WHAT YOU WILL DO - Once you have reviewed the listing below, restate it word for word.

DATA TO PROCESS -

------------------------------------------------

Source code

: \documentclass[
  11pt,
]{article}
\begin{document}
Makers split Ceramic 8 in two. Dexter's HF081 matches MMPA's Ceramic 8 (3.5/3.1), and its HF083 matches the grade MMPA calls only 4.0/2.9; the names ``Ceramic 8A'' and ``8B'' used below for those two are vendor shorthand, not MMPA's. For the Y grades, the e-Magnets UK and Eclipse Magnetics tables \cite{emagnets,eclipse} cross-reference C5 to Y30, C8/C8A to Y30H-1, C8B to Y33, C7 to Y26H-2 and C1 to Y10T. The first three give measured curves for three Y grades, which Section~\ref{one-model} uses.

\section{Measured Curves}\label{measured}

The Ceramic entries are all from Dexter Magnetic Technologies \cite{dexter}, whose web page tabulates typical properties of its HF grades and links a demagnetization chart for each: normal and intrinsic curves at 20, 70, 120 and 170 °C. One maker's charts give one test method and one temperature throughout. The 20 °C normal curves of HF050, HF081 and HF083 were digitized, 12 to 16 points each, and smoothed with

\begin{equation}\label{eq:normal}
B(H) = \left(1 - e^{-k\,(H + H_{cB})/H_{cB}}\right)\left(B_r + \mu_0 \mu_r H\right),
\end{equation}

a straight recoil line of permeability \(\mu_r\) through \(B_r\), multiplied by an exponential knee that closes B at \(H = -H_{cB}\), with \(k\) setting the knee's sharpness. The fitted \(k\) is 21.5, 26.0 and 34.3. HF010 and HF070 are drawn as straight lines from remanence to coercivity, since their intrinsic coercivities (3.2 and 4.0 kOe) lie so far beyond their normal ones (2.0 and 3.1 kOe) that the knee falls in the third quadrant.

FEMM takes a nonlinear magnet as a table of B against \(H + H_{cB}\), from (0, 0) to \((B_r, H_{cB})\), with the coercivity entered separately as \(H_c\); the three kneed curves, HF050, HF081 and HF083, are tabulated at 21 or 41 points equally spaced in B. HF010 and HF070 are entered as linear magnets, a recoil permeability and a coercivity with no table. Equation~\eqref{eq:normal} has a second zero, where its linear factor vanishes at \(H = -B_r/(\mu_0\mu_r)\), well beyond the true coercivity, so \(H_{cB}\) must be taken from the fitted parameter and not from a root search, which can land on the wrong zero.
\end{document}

------------------------------------------------

SOLUTION TO THIS PROBLEM -
Source code

: \documentclass[
  11pt,
]{article}
\begin{document}
Makers split Ceramic 8 in two. Dexter's HF081 matches MMPA's Ceramic 8 (3.5/3.1), and its HF083 matches the grade MMPA calls only 4.0/2.9; the names ``Ceramic 8A'' and ``8B'' used below for those two are vendor shorthand, not MMPA's. For the Y grades, the e-Magnets UK and Eclipse Magnetics tables \cite{emagnets,eclipse} cross-reference C5 to Y30, C8/C8A to Y30H-1, C8B to Y33, C7 to Y26H-2 and C1 to Y10T. The first three give measured curves for three Y grades, which Section~\ref{one-model} uses.

\section{Measured Curves}\label{measured}

The Ceramic entries are all from Dexter Magnetic Technologies \cite{dexter}, whose web page tabulates typical properties of its HF grades and links a demagnetization chart for each: normal and intrinsic curves at 20, 70, 120 and 170 °C. One maker's charts give one test method and one temperature throughout. The 20 °C normal curves of HF050, HF081 and HF083 were digitized, 12 to 16 points each, and smoothed with

\begin{equation}\label{eq:normal}
B(H) = \left(1 - e^{-k\,(H + H_{cB})/H_{cB}}\right)\left(B_r + \mu_0 \mu_r H\right),
\end{equation}

a straight recoil line of permeability \(\mu_r\) through \(B_r\), multiplied by an exponential knee that closes B at \(H = -H_{cB}\), with \(k\) setting the knee's sharpness. The fitted \(k\) is 21.5, 26.0 and 34.3. HF010 and HF070 are drawn as straight lines from remanence to coercivity, since their intrinsic coercivities (3.2 and 4.0 kOe) lie so far beyond their normal ones (2.0 and 3.1 kOe) that the knee falls in the third quadrant.

FEMM takes a nonlinear magnet as a table of B against \(H + H_{cB}\), from (0, 0) to \((B_r, H_{cB})\), with the coercivity entered separately as \(H_c\); the three kneed curves, HF050, HF081 and HF083, are tabulated at 21 or 41 points equally spaced in B. HF010 and HF070 are entered as linear magnets, a recoil permeability and a coercivity with no table. Equation~\eqref{eq:normal} has a second zero, where its linear factor vanishes at \(H = -B_r/(\mu_0\mu_r)\), well beyond the true coercivity, so \(H_{cB}\) must be taken from the fitted parameter and not from a root search, which can land on the wrong zero.
\end{document}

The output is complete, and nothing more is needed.